There is one reason to see this movie, which is the opening scene. This footage might be the only reason the movie exists, it is that good. In an amazing confluence of man, nature, and technology, surfing veteran Mike Parsons caught a 50-foot wave in Maui, rode it to perfection, and a cameraman was perfectly poised to capture it.
We see Mike being hauled on his surfboard by a jet ski. He lets go and starts to ride. The camera is zoomed in, so we can't really tell where Mike is. The camera begins to zoom out, and we see that Mike is on the crest of a wave. As the camera continues its magnificent retreat, the awesome scope of the situation becomes clear. This surfer is alone on the brink of a six-story wall of water. He tilts the nose of the board down and plunges into the ride of his life. The camera pulls further away, and the sea undulates in a deadly swell with the tiny dot of a man slicing through the center.
Once this fantastic sequence is spent, there are 82 minutes left to go without much to fill it. Billabong Odyssey is a dry treatise on the future of surfing and the quest to capture massive waves. There are interesting tidbits from time to time, such as the peek into global wave tracking technology. There is also a surprisingly moving sequence about surfboards equipped with hydrofoils that could enable people to cruise around the ocean for miles. The feature also maintains an impressive focus on safety. But most of the narrative is repeated platitudes about how the surfers became "a team" and how they are on "the brink" of a major new era in surfing. The bulk of the movie is aimless, drifting from reality show style conflict to PBS style technobabble to extreme sports gnarlyisms. Brief moments of cohesiveness only serve to highlight the discord of the rest. The filmmakers seem oblivious to the obvious truth—that listening to people talk about surfing for an hour is less interesting than five minutes of actual surfing footage. Beyond that, everything we see in Billabong Odyssey was done earlier and with more heart in Step Into Liquid.

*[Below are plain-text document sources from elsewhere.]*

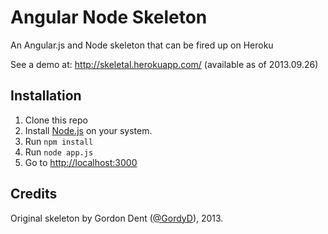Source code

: # Angular Node Skeleton

An Angular.js and Node skeleton that can be fired up on Heroku

See a demo at: <http://skeletal.herokuapp.com/> (available as of 2013.09.26)

## Installation
1. Clone this repo
2. Install [Node.js][nodejs] on your system.
3. Run `npm install`
4. Run `node app.js`
5. Go to <http://localhost:3000>

## Credits

Original skeleton by Gordon Dent ([@GordyD][gordyd]), 2013.

[gordyd]: https://github.com/GordyD
[nodejs]: http://nodejs.org/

The movie, though formless, does have its heart in the right place. The same cannot be said for the DVD treatment. There are no extras. The video quality is very good, with no detracting edge enhancement or digital blights. The occasional black speck doesn't annoy, it only proves that real cameras were used. In fact, some of the footage of ice blue waves is breathtaking. A shame, then, that Warner felt the need to modify this film from its original version and format it to fit my screen. First of all, it didn't fit my screen because I was viewing on a widescreen. Second of all, what??? Warner Brothers, learn these words: Original Aspect Ratio. They are kind of important if you're planning to produce DVDs or anything like that.
There are better surf movies out there, but I doubt if better footage exists than the opening shot (even if it is cropped). It is up to you whether five minutes of exquisite footage is worth the purchase price.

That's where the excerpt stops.